L&T Technology Services
- Formerly: L&T Integrated Engineering Services
- Type: Public
- Traded as: NSE: LTTS BSE: 540115
- ISIN: INE010V01017
- Founded: 14 June 2012; 14 years ago
- Headquarters: L&T Knowledge City, Vadodara, Gujarat, India
- Area served: Worldwide
- Key people: Amit Chadha (CEO & MD) Keshab Panda (Non-Ex Director) Rajeev Gupta (CFO)
- Services: Engineering design Research and development Product lifecycle management
- Revenue: ₹10,670 crore (US$1.1 billion) (FY25)
- Operating income: ₹1,803 crore (US$190 million) (FY24)
- Net income: ₹1,266 crore (US$130 million) (FY25)
- Total assets: ₹8,862 crore (US$920 million) (FY25)
- Total equity: ₹5,748 crore (US$600 million) (FY25)
- Number of employees: 23,812 (March 2024)
- Parent: Larsen & Toubro
- Website: www.ltts.com

= L&T Technology Services =

Indian technology company

L&T Technology Services (LTTS) is an Indian multinational technology company that provides engineering research and development (ER&D) services, headquartered in Vadodara. The company's business interests include automotive engineering, embedded system and semiconductor engineering, industrial internet of things, manufacturing plant engineering, and medical engineering.

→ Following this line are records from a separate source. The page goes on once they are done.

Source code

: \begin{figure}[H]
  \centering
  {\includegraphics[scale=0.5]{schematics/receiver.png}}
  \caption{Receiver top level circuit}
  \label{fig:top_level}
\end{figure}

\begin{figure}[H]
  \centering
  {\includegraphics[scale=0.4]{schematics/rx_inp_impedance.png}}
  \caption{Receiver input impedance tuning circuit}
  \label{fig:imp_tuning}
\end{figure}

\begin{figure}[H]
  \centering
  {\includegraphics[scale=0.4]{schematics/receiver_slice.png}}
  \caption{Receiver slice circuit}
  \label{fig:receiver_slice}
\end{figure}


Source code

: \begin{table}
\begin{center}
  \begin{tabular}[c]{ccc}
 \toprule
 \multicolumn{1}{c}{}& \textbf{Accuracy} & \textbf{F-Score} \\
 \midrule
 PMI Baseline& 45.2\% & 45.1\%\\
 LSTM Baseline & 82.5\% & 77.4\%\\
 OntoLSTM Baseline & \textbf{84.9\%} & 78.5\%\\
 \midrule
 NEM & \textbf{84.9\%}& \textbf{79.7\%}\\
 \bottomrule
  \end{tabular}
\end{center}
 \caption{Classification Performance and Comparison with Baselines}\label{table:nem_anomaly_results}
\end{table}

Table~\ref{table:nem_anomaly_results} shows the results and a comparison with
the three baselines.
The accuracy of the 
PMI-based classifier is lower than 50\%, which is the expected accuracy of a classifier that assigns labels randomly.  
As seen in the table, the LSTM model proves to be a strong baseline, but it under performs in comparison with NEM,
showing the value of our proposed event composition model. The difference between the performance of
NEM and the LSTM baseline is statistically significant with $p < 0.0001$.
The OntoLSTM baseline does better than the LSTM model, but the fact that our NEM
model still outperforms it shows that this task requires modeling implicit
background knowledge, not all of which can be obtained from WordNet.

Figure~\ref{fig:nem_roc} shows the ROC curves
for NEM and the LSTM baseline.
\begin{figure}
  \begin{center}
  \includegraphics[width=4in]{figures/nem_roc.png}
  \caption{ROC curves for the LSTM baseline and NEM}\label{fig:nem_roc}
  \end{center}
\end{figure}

LTTS is a subsidiary of the conglomerate Larsen & Toubro (L&T), and listed on both NSE and BSE. The company has offices across India, United States, Europe, and Asia.

== History ==
L&T Technology Services (LTTS) was founded in 2006 as L&T Integrated Engineering Services. In its first year, the company generated $70 million in revenue. Initially, it only operated as the engineering arm of Larsen & Toubro and in 2013, as a result of L&T's strategy, the parent company was split into "nine verticals and six subsidiaries", of which this was one. It began to expand its engineering services as a developer of corporate software under a new brand name L&T Technology Services (LTTS).

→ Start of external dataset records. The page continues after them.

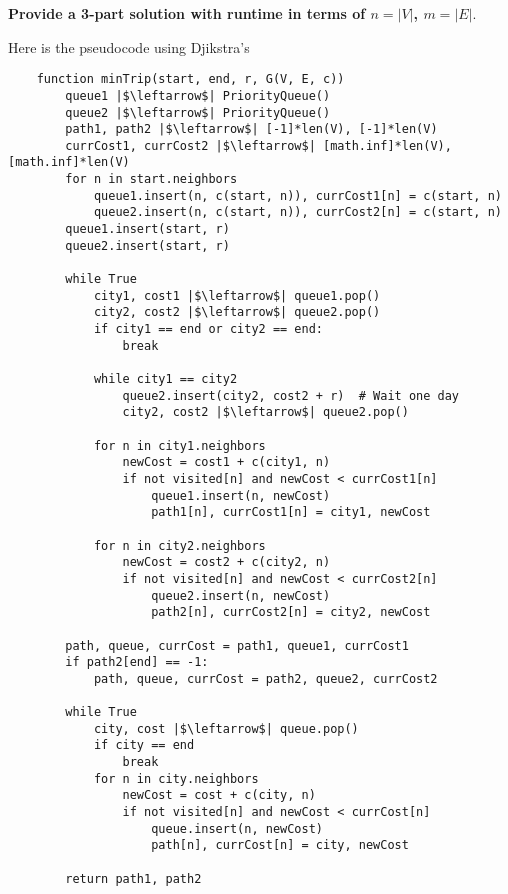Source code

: \documentclass{article}
\begin{document}
\textbf{Provide a 3-part solution with runtime in terms of $n = \lvert V \rvert$, $m = \lvert E \rvert$}.
    \begin{answer}
        Here is the pseudocode using Djikstra's
        \begin{verbatim}
    function minTrip(start, end, r, G(V, E, c))
        queue1 |$\leftarrow$| PriorityQueue()
        queue2 |$\leftarrow$| PriorityQueue()
        path1, path2 |$\leftarrow$| [-1]*len(V), [-1]*len(V)
        currCost1, currCost2 |$\leftarrow$| [math.inf]*len(V), [math.inf]*len(V)
        for n in start.neighbors
            queue1.insert(n, c(start, n)), currCost1[n] = c(start, n)
            queue2.insert(n, c(start, n)), currCost2[n] = c(start, n)
        queue1.insert(start, r)
        queue2.insert(start, r)

        while True
            city1, cost1 |$\leftarrow$| queue1.pop()
            city2, cost2 |$\leftarrow$| queue2.pop()
            if city1 == end or city2 == end:
                break

            while city1 == city2
                queue2.insert(city2, cost2 + r)  # Wait one day
                city2, cost2 |$\leftarrow$| queue2.pop()

            for n in city1.neighbors
                newCost = cost1 + c(city1, n)
                if not visited[n] and newCost < currCost1[n]
                    queue1.insert(n, newCost)
                    path1[n], currCost1[n] = city1, newCost

            for n in city2.neighbors
                newCost = cost2 + c(city2, n)
                if not visited[n] and newCost < currCost2[n]
                    queue2.insert(n, newCost)
                    path2[n], currCost2[n] = city2, newCost

        path, queue, currCost = path1, queue1, currCost1
        if path2[end] == -1:
            path, queue, currCost = path2, queue2, currCost2

        while True
            city, cost |$\leftarrow$| queue.pop()
            if city == end
                break
            for n in city.neighbors
                newCost = cost + c(city, n)
                if not visited[n] and newCost < currCost[n]
                    queue.insert(n, newCost)
                    path[n], currCost[n] = city, newCost

        return path1, path2
        \end{verbatim}


\end{answer}
\end{document}

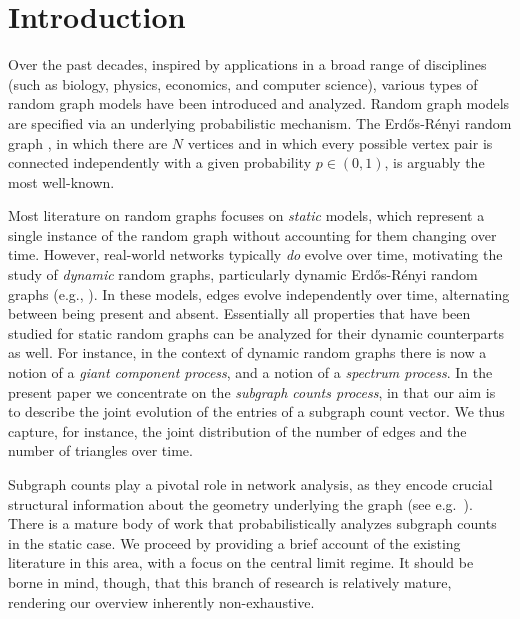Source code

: \documentclass[11pt,reqno]{amsart}
\numberwithin{equation}{section}
\begin{document}
\newpage



\section{Introduction}\label{section:introduction}

Over the past decades, inspired by applications in a broad range of disciplines (such as biology, physics, economics, and computer science), various types of random graph models have been introduced and analyzed.  
Random graph models are specified via an underlying probabilistic mechanism. 
The Erd\H{o}s-R\'enyi random graph \cite{erdos1959random, gilbert1959random}, in which there are $N$ vertices and in which every possible vertex pair is connected independently with a given probability $p\in(0,1)$, is arguably the most well-known. 


Most literature on random graphs focuses on {\it static} models, which represent a single instance of the random graph without accounting for them changing over time. However, real-world networks typically {\it do} evolve over time, motivating the study of {\it dynamic} random graphs, particularly dynamic Erd\H{o}s-R\'enyi random graphs (e.g., \cite{zhang2017random, mandjes2019dynamic, holme2012temporal, holme2015modern, braunsteins2023sample}).  In these models, edges evolve independently over time, alternating between being present and absent. Essentially all properties that have been studied for static random graphs can be analyzed for their dynamic counterparts as well. For instance, in the context of dynamic random graphs there is now a notion of a {\it giant component process}, and a notion of a {\it spectrum process}. In the present paper we concentrate on the {\it subgraph counts process}, in that our aim is to describe the joint evolution of the entries of a subgraph count vector. We thus capture, for instance, the joint distribution of the number of edges and the number of triangles over time. 

\medskip

Subgraph counts play a pivotal role in network analysis, as they encode crucial structural information about the geometry underlying the graph (see e.g.\ \cite{frank1986markov, kendall1940method, moran1947method, holland1971transitivity, holland1976local, harary1979matrix, frank1980transitivity, frank1982cluster, andrade:bhattacharya:2025}). 
There is a mature body of work that probabilistically analyzes subgraph counts in the static case.
We proceed by providing a brief account of the existing literature in this area, with a focus on the central limit regime. It should be borne in mind, though, that this branch of research is relatively mature, rendering our overview inherently non-exhaustive. 
\end{document}
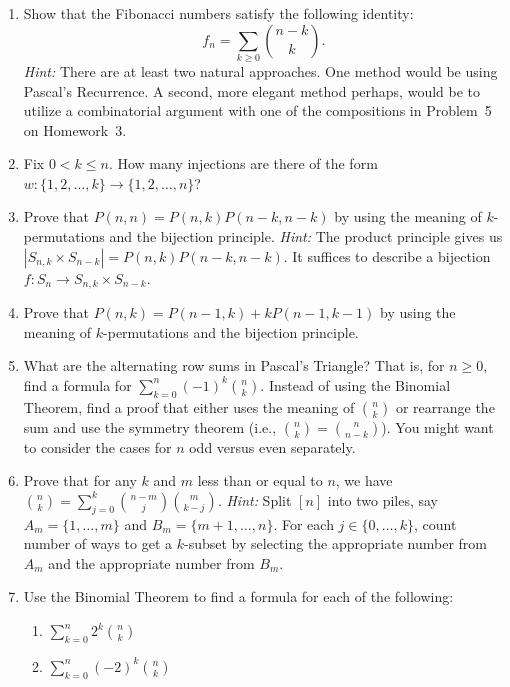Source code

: \documentclass[11pt]{article}%
\theoremstyle{definition}
\begin{document}
\begin{enumerate}
\item Show that the Fibonacci numbers satisfy the following identity:
\[
f_n = \sum_{k\geq 0} \binom{n-k}{k}.
\]
\emph{Hint:} There are at least two natural approaches.  One method would be using Pascal's Recurrence.  A second, more elegant method perhaps, would be to utilize a combinatorial argument with one of the compositions in Problem~5 on Homework~3.
\item  Fix $0<k\leq n$. How many injections are there of the form $w: \{1,2,\ldots,k\}\to \{1,2,\ldots,n\}$?
\item Prove that $P(n,n) = P(n,k)P(n-k,n-k)$ by using the meaning of $k$-permutations and the bijection principle. \emph{Hint:} The product principle gives us $|S_{n,k}\times S_{n-k}|=P(n,k)P(n-k,n-k)$. It suffices to describe a bijection
$f: S_n \to S_{n,k} \times S_{n-k}$.
\item Prove that $P(n,k)=P(n-1,k)+kP(n-1,k-1)$ by using the meaning of $k$-permutations and the bijection principle.
\item What are the alternating row sums in Pascal's Triangle?  That is, for $n\geq 0$, find a formula for $\sum_{k=0}^{n}(-1)^k\binom{n}{k}$. Instead of using the Binomial Theorem, find a proof that either uses the meaning of $\binom{n}{k}$ or rearrange the sum and use the symmetry theorem (i.e., $\binom{n}{k}=\binom{n}{n-k}$). You might want to consider the cases for $n$ odd versus even separately.
\item Prove that for any $k$ and $m$ less than or equal to $n$, we have $\binom{n}{k}=\sum_{j=0}^k\binom{n-m}{j}\binom{m}{k-j}$. \textit{Hint:} Split $[n]$ into two piles, say $A_m=\{1,\ldots,m\}$ and $B_m=\{m+1,\ldots,n\}$. For each $j\in\{0,\ldots, k\}$, count number of ways to get a $k$-subset by selecting the appropriate number from $A_m$ and the appropriate number from $B_m$.
\item Use the Binomial Theorem to find a formula for each of the following:
\begin{enumerate}
\item $\displaystyle \sum_{k=0}^n2^k\binom{n}{k}$
\item $\displaystyle \sum_{k=0}^n(-2)^k\binom{n}{k}$
\end{enumerate}
\end{enumerate}
\end{document}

In September 2016, LTTS had its initial public offering in the National Stock Exchange, making it the second L&T subsidiary to go public. A. M. Naik, the current group chairman of the parent company, remained chairman of the subsidiary until his retirement in October 2017. Keshab Panda was named as the CEO and managing director and S.N.Subrahmanyan as vice chairman of the company.

In 2016, LTTS developed a set of personal safety gear that is based on cloud-enabled technologies. The system includes a set of "helmets, gloves, jackets and shoes that have sensors capturing [the wearers] performance, and sending it to a centralized database on the cloud."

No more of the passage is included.